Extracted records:
══════════
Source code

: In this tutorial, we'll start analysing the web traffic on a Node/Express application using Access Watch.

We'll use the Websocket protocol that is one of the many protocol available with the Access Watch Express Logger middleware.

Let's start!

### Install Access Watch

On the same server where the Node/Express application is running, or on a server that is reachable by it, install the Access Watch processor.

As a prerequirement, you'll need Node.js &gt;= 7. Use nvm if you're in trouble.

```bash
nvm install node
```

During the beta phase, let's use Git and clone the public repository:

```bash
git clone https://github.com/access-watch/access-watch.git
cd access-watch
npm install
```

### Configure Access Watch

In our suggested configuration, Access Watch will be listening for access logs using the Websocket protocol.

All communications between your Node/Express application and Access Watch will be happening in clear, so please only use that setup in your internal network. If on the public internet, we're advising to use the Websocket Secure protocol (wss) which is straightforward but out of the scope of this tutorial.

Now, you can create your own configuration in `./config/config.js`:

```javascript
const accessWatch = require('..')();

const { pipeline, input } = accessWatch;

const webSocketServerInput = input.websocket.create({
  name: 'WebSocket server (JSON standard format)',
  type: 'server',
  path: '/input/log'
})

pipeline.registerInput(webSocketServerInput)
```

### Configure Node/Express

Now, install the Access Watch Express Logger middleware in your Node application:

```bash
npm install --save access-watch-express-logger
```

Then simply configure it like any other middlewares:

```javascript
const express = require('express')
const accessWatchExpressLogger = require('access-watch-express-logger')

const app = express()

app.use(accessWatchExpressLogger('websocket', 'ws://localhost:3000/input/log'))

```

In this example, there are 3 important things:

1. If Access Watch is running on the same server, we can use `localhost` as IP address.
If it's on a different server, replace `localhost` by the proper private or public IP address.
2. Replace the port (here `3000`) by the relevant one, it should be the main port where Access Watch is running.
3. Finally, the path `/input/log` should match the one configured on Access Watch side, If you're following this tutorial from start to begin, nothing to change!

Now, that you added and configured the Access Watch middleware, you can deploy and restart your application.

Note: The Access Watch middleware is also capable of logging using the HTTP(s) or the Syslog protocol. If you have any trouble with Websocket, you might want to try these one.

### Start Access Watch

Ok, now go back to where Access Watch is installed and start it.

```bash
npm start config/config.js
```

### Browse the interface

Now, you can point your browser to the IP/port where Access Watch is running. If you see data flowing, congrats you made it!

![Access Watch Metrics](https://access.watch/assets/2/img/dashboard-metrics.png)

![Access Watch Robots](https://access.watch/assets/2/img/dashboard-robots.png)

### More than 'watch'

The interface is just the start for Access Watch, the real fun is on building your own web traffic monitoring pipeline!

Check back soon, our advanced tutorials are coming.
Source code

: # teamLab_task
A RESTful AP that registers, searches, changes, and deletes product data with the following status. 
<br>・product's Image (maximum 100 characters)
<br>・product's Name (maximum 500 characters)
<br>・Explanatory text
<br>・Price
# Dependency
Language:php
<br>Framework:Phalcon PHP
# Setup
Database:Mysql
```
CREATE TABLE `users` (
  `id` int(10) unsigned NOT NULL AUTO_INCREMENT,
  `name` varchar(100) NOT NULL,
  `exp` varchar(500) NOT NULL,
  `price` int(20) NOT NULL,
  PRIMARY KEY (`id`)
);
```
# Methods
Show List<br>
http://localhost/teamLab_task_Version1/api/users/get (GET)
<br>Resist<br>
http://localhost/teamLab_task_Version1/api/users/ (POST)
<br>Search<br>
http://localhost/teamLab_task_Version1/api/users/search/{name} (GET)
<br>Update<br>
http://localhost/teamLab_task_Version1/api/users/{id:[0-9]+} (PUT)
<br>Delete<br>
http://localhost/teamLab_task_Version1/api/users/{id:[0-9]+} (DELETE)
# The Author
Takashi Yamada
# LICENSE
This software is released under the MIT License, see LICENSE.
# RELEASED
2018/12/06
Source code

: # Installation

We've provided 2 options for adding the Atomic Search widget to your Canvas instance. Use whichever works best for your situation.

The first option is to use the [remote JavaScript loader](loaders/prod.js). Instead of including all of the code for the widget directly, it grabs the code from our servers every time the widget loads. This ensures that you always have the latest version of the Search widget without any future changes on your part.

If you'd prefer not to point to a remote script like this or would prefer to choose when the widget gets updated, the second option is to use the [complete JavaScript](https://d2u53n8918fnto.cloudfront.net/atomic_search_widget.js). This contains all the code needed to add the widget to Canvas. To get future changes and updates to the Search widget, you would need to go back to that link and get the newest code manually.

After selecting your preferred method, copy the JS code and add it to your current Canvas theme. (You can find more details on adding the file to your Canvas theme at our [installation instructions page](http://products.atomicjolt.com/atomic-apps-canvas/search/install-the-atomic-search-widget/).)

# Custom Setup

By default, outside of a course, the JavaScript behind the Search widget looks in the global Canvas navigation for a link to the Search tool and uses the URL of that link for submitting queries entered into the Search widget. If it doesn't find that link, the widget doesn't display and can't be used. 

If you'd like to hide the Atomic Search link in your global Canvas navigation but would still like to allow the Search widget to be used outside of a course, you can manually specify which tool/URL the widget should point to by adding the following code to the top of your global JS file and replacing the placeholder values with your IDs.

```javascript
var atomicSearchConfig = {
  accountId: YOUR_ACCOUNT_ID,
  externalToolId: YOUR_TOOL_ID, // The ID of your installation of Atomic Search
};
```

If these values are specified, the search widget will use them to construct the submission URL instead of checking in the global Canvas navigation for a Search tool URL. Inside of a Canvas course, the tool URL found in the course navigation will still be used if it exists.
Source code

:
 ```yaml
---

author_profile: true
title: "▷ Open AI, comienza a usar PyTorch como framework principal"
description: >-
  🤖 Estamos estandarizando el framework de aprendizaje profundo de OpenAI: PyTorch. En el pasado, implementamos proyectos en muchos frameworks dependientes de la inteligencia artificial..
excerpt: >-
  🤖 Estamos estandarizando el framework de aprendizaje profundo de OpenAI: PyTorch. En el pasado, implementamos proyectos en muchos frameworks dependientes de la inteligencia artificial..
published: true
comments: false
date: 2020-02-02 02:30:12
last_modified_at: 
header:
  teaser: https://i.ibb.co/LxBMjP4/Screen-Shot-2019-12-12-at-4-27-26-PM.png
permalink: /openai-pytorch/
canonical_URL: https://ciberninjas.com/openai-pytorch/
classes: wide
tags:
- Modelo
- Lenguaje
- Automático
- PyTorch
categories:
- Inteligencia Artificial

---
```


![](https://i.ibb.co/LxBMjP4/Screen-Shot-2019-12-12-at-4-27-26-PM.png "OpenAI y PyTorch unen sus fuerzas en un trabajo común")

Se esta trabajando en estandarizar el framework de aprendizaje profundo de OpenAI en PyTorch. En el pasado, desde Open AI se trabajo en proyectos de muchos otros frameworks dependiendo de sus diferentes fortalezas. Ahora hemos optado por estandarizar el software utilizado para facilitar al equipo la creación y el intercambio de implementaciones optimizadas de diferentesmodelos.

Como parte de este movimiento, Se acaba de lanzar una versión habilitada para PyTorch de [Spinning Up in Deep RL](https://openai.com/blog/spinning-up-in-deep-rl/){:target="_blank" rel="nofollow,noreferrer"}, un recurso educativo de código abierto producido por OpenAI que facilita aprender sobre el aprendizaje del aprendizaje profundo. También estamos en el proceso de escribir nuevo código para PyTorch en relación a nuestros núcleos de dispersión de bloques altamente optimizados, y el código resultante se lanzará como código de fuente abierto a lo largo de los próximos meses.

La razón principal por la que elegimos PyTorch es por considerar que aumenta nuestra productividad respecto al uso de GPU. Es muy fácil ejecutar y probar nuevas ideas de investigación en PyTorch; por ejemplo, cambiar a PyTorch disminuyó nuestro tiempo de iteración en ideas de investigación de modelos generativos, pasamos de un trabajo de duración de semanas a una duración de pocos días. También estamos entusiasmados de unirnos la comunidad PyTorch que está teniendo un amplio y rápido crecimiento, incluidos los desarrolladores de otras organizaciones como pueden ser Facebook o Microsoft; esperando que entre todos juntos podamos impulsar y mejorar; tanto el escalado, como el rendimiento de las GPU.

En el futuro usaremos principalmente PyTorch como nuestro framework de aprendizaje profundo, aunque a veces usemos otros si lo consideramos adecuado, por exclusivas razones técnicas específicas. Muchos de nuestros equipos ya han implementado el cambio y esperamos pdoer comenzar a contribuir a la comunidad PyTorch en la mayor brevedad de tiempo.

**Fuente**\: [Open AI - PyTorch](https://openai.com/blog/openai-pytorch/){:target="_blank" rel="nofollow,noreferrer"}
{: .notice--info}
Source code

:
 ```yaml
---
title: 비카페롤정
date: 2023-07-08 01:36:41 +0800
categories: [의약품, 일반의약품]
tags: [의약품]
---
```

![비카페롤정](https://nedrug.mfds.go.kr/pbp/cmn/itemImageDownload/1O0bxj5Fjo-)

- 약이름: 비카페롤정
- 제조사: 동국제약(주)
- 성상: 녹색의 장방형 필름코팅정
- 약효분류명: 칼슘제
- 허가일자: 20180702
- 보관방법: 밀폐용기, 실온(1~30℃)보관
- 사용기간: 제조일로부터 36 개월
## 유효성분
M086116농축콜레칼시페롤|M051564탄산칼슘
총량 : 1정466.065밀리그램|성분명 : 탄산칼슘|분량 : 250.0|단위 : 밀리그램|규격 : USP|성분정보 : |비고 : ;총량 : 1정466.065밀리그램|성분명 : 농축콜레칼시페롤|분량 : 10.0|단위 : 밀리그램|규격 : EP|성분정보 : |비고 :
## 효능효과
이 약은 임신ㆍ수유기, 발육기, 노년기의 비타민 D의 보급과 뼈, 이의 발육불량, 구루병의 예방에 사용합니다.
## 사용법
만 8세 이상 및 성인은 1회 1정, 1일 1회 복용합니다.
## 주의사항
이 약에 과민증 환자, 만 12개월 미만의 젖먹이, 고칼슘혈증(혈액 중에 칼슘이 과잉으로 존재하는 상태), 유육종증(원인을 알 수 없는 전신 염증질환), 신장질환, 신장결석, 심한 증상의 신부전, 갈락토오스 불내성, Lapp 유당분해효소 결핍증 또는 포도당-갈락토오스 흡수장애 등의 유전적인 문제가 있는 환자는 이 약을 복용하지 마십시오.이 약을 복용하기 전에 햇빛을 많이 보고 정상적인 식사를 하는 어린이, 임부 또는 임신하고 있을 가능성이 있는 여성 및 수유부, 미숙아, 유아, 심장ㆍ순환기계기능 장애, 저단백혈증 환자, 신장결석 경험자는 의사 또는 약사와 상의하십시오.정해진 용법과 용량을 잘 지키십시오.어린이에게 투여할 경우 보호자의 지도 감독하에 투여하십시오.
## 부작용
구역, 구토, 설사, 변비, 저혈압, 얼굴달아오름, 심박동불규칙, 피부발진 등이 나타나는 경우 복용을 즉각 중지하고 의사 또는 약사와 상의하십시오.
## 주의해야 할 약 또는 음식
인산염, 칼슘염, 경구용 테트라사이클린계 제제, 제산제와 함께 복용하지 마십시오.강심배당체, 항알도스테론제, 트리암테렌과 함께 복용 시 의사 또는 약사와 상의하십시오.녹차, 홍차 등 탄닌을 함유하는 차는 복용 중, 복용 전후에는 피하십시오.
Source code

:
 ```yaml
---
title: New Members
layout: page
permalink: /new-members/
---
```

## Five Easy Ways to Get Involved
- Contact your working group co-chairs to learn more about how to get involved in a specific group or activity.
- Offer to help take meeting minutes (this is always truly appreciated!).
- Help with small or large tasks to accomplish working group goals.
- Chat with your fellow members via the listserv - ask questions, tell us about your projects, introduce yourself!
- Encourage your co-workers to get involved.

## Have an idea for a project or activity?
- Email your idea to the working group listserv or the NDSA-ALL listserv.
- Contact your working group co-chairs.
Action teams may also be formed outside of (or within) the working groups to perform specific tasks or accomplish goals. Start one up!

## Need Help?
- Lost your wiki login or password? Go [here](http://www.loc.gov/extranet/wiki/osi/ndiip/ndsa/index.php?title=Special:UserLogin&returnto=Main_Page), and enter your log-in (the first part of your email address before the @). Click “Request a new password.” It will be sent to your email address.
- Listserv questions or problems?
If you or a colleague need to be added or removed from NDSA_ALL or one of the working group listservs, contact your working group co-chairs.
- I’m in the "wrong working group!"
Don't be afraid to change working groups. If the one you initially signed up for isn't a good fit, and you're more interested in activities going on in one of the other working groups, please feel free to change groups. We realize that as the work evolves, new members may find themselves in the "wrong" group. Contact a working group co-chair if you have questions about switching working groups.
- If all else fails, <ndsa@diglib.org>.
══════════
WHAT IS REQUIRED
In the records above, find every line that contains the word "following" and copy it.

TASK RESULT
3. Finally, the path `/input/log` should match the one configured on Access Watch side, If you're following this tutorial from start to begin, nothing to change!
A RESTful AP that registers, searches, changes, and deletes product data with the following status. 
If you'd like to hide the Atomic Search link in your global Canvas navigation but would still like to allow the Search widget to be used outside of a course, you can manually specify which tool/URL the widget should point to by adding the following code to the top of your global JS file and replacing the placeholder values with your IDs.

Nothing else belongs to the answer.